Jan Zrzavý (5 November 1890 – 12 October 1977) was a Czech painter, graphic artist and illustrator.

==Biography==
Zrzavý was born on 5 November 1890 in Vadín in Bohemia (today a part of Okrouhlice in the Czech Republic). He studied privately in Prague and then attended the UMPRUM there for 2 years starting in 1907, before being expelled. He first visited France in 1907, returning to Paris and Brittany frequently until 1939, but maintaining close links to his homeland.

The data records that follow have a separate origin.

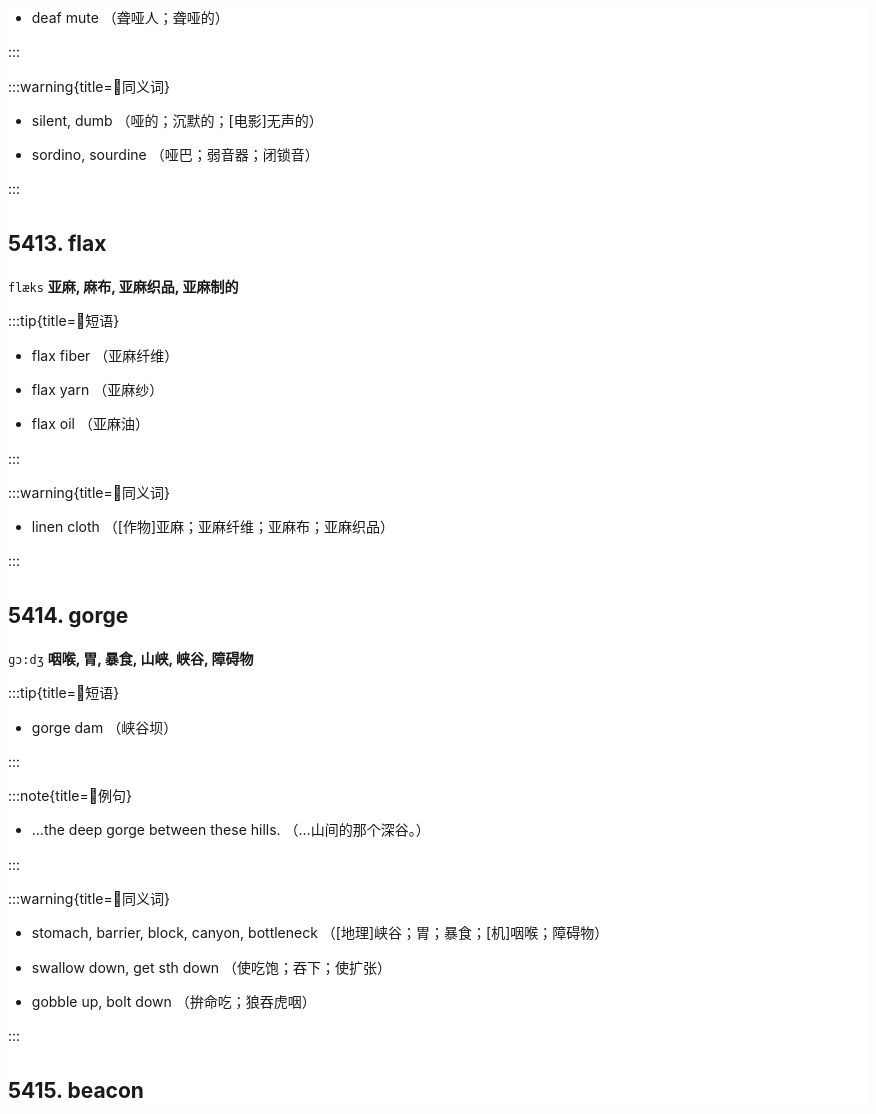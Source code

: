 - deaf mute （聋哑人；聋哑的）

:::

:::warning{title=🤔同义词}

- silent, dumb （哑的；沉默的；[电影]无声的）

- sordino, sourdine （哑巴；弱音器；闭锁音）

:::


## 5413. flax

`flæks`  **亚麻, 麻布, 亚麻织品, 亚麻制的**

:::tip{title=🤩短语}

- flax fiber （亚麻纤维）

- flax yarn （亚麻纱）

- flax oil （亚麻油）

:::

:::warning{title=🤔同义词}

- linen cloth （[作物]亚麻；亚麻纤维；亚麻布；亚麻织品）

:::


## 5414. gorge

`ɡɔ:dʒ`  **咽喉, 胃, 暴食, 山峡, 峡谷, 障碍物**

:::tip{title=🤩短语}

- gorge dam （峡谷坝）

:::

:::note{title=🎤例句}

- ...the deep gorge between these hills. （…山间的那个深谷。）

:::

:::warning{title=🤔同义词}

- stomach, barrier, block, canyon, bottleneck （[地理]峡谷；胃；暴食；[机]咽喉；障碍物）

- swallow down, get sth down （使吃饱；吞下；使扩张）

- gobble up, bolt down （拚命吃；狼吞虎咽）

:::


## 5415. beacon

From 1942 to 1958, he lived and worked in Vodňany. After the war he became an associate professor at Palacký University of Olomouc from 1947 to 1950. Later he maintained private studios in Prague and Okrouhlice. He grew increasingly recognized on a national and international level in the 1950s and 1960s and was honoured a title of a National Artist in 1965.

He died in Prague on 12 October 1977, at the age of 86. At his request, he was buried in Krucemburk, which he liked to visit and where his father came from.

==Artistic influences==
Zrzavý was a key member of the Czech, and more broadly European, modernism movement the early part of the 20th century. Although he is regarded as a symbolist, he was heavily influenced by European Medieval art. Throughout his life he was also inspired by spectacular landscapes, both abroad (France, Italy, and Greece) as well as in his native country (Vodňany, Okrouhlice, Prague). He reworked many of his themes multiple times. He was admired by and written about by one of the founders of the Czech artistic movement called Poetism, Karel Teige.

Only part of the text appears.